Beaucoup d’analystes politiques trouvent qu’il soit possible que retirer le Burundi de l’agenda politique du CSNU était une stratégie d’encourager le Burundi à plus d’ouverture vers les autres pays du monde (car feu Pierre Nkurunziza avait complètement isolé le pays du reste du monde) ; et de cette façon, il était plus facile pour la communauté internationale de faire pression ( politique, diplomatique, économique) sur le gouvernement burundais pour qu’il œuvre dans le sens du respect des droits de l’homme. Ces analystes reconnaissent cependant que cette stratégie a échoué.

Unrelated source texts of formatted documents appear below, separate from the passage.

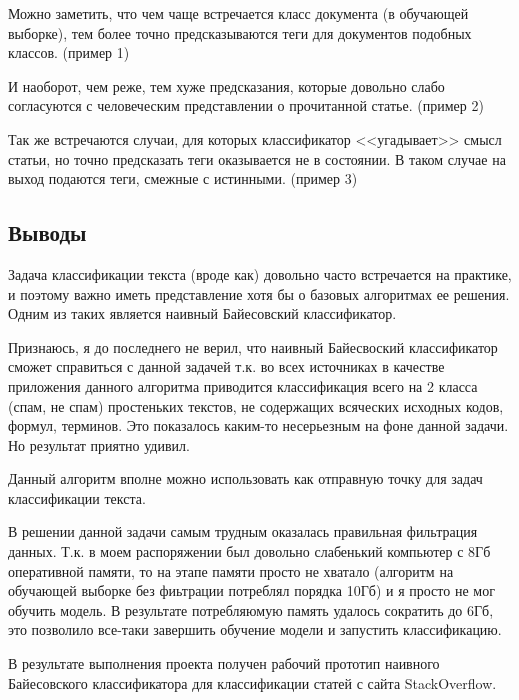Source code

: \documentclass[12pt,a4paper]{scrartcl}
\begin{document}
Можно заметить, что чем чаще встречается класс документа (в обучающей выборке), тем более точно предсказываются теги для документов подобных классов. (пример 1)

И наоборот, чем реже, тем хуже предсказания, которые довольно слабо согласуются с человеческим представлении о прочитанной статье. (пример 2)

Так же встречаются случаи, для которых классификатор <<угадывает>> смысл статьи, но точно предсказать теги оказывается не в состоянии. В таком случае на выход подаются теги, смежные с истинными. (пример 3)

\subsection*{Выводы}

Задача классификации текста (вроде как) довольно часто встречается на практике, и поэтому важно иметь представление хотя бы о базовых алгоритмах ее решения. Одним из таких является наивный Байесовский классификатор. 

Признаюсь, я до последнего не верил, что наивный Байесвоский классификатор сможет справиться с данной задачей т.к. во всех источниках в качестве приложения данного алгоритма приводится классификация всего на 2 класса (спам, не спам) простеньких текстов, не содержащих всяческих исходных кодов, формул, терминов. Это показалось каким-то несерьезным на фоне данной задачи. 
Но результат приятно удивил.

Данный алгоритм вполне можно использовать как отправную точку для задач классификации текста.

В решении данной задачи самым трудным оказалась правильная фильтрация данных. Т.к. в моем распоряжении был довольно слабенький компьютер с 8Гб оперативной памяти, то на этапе памяти просто не хватало (алгоритм на обучающей выборке без фиьтрации потреблял порядка 10Гб) и я просто не мог обучить модель. В результате потребляюмую память удалось сократить до 6Гб, это позволило все-таки завершить обучение модели и запустить классификацию.

В результате выполнения проекта получен рабочий прототип наивного Байесовского классификатора для классификации статей с сайта StackOverflow.
\end{document}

URN HITAMWONEZA rappelle au CSNU que le pouvoir cnddfdd n’est pas prêt à changer demain ou après-demain dans le sens positif en matière de respect des droits de l’homme car il est sous l’emprise des hommes et des femmes qui ont commis beaucoup de crimes de sang et des crimes économiques, à tel point qu’ils tirent avantage à ce que la situation soit maintenue comme telle ou qu’elle s’empire (certains sont d’ailleurs sous sanctions internationales). C’est pour cette raison que cette clique militaire est prête à provoquer un génocide au Burundi et dans la sous-région (les cibles : les tutsis et les hutus de l’opposition). Nous ne cesserons jamais de le répéter et le temps nous donnera raison. Maintenant que le CSNU a fait le constat de son échec, maintenant que l’UE a aussi remarqué que les promesses tenues par le président Evariste Ndayishimiye ne sont jamais suivies d’effets car il n’a pas le pouvoir de décision (c’est le groupe des criminels qui décide), la communauté internationale dans son ensemble, et le CSNU en particulier, devrait garder un œil vigilent sur le Burundi et prendre plutôt des mesures préventives à temps au lieu de chercher à réagir après coup.